Pulling the side seats also allowed Sissons to build a wide stage running across the room, unlike the three-quarter thrust stage the Heymann usually uses.
Despite the demands of a play that moves from 1968 to 1990 and back and forth between Cambridge, England and Prague, Sissons kept her set "simple."
"The world of this production is really very simple," she said. "The set really doesn't change that much because we need the scenes to change smoothly without a lot of activity on stage."
She added, "In a smaller space [like the Heymann], there are limitations, so we tried keep this production to the scale of what was able was to be done."
Instead of flats and furniture, "Rock 'n' Roll" depends largely on the projection of photos and film combined with music to make the transitions.
"The play was written as a memory of something that never really happened," Sissons said. "We used that idea as a springboard for our design."
Critics describe "Rock 'n' Roll" as a semi-autobiographical play. The main character Jan, a Czech academic in love with pop music, might be Stoppard if he had stayed in his native country.
"Upstage on this very wide set is a series of hanging frames holding pictures like Polaroids. The image develops in front of your eyes," Sissons said. "The effect is a sense that memory is unfolding."
Sissons worked with Point Park University's Jessi Sedon to mount the pictures and other projections that tell the audience the time and place of the next scene.
"Because the audience gets more information about where we are going next, we only need to change the space slightly," said Sissons.

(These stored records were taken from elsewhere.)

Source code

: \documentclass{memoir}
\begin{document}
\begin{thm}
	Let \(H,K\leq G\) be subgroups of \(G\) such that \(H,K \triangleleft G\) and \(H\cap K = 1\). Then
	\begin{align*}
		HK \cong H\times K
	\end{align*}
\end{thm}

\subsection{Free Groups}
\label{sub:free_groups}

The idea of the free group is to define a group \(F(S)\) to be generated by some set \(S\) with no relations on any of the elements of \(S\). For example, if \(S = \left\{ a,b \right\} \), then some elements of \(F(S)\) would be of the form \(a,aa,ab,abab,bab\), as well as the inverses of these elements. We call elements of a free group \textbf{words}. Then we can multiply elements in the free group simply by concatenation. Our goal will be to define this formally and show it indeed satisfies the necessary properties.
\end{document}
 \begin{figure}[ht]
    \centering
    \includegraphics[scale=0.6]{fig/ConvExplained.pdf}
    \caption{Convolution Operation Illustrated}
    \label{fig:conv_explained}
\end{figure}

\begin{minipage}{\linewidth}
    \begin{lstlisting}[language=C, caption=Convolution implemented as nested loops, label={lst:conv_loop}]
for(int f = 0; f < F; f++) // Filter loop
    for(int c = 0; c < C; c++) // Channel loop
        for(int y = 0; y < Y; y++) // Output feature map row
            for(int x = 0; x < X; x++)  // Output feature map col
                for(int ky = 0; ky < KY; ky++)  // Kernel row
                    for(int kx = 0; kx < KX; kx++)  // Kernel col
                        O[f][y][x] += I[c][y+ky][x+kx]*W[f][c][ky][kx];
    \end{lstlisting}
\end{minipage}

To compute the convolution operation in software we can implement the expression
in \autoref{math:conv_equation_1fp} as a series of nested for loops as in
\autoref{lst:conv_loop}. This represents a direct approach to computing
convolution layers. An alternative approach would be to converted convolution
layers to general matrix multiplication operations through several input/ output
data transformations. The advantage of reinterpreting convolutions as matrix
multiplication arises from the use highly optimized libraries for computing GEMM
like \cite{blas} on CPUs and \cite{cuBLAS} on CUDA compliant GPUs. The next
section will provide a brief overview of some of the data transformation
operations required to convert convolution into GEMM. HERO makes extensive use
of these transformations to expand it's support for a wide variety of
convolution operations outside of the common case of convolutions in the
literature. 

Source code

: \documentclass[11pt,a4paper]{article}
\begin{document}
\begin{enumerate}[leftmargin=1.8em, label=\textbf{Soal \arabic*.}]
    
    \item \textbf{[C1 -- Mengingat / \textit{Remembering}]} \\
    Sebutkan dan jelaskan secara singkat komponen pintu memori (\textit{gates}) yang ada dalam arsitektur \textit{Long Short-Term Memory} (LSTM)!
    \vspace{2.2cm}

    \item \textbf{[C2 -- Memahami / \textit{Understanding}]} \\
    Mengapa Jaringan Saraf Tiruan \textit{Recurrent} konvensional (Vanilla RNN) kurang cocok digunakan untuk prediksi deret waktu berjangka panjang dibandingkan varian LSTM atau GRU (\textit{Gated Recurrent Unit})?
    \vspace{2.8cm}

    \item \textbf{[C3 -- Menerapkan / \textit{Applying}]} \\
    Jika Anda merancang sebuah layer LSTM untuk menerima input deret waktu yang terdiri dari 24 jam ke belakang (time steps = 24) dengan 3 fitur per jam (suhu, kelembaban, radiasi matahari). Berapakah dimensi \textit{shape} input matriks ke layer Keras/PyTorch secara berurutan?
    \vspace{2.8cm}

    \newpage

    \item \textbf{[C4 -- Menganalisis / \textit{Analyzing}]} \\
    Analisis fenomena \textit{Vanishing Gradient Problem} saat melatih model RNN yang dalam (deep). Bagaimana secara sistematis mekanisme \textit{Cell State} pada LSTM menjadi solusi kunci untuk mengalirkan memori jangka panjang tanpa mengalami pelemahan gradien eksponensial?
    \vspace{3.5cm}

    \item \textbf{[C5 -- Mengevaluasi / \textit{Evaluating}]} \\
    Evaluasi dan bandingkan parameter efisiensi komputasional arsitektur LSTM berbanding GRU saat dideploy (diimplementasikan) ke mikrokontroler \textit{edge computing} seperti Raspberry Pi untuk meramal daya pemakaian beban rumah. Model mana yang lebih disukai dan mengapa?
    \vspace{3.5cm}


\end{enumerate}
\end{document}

"Rock 'n' Roll" is a Stoppard play, meaning the emphasis is on the words and the relationships, not the setting, she pointed out.
"It really comes down to making the most spare of choices, suggesting them in very minimal fashion," Sissons said. "When the actor stands in very minimal space, that highlights the words."
Sissons, who teaches in the theater department at Carnegie Mellon University, is a veteran of stage design in theaters from New York to Los Angeles as well as Pittsburgh. Earlier this year, she created the vividly decrepit set for City Theatre's "The Seafarer."
She said she's never seen "Rock 'n' Roll," however, despite its popularity from Broadway to regional theaters.
"When I'm working, I keep my mind as free as possible and don't go searching around," she said. "I've seen a lot of Stoppard's plays and I think he's an incredible genius, a writer of rich, dense material."
In mounting "Rock 'n' Roll," Sissons pledges to allow her design to give that rich dense material all the room it needs to be heard.
Directed by PICT artistic director Andrew Paul, "Rock 'n' Roll" features Sam Tsoutsouvas, Helena Ruoti, Sam Redford and Anwen Darch.